THE PROBLEM
The answer must consist of every line below that contains the word "fornece".

(Plain-text document sources)
______
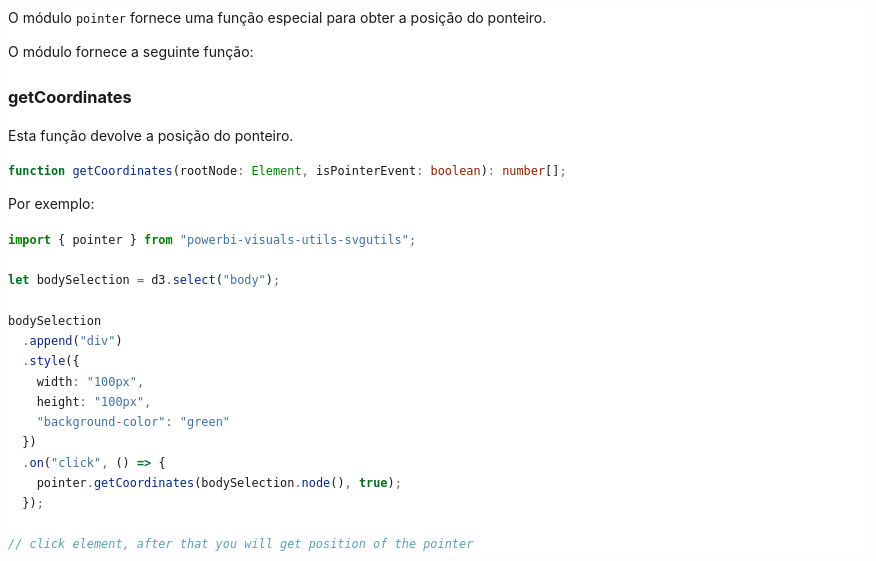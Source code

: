 O módulo `pointer` fornece uma função especial para obter a posição do ponteiro.

O módulo fornece a seguinte função:

### <a name="getcoordinates"></a>getCoordinates

Esta função devolve a posição do ponteiro.

```typescript
function getCoordinates(rootNode: Element, isPointerEvent: boolean): number[];
```

Por exemplo:

```typescript
import { pointer } from "powerbi-visuals-utils-svgutils";

let bodySelection = d3.select("body");

bodySelection
  .append("div")
  .style({
    width: "100px",
    height: "100px",
    "background-color": "green"
  })
  .on("click", () => {
    pointer.getCoordinates(bodySelection.node(), true);
  });

// click element, after that you will get position of the pointer
```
______
EXERCISE OUTPUT
: O módulo `pointer` fornece uma função especial para obter a posição do ponteiro.
O módulo fornece a seguinte função:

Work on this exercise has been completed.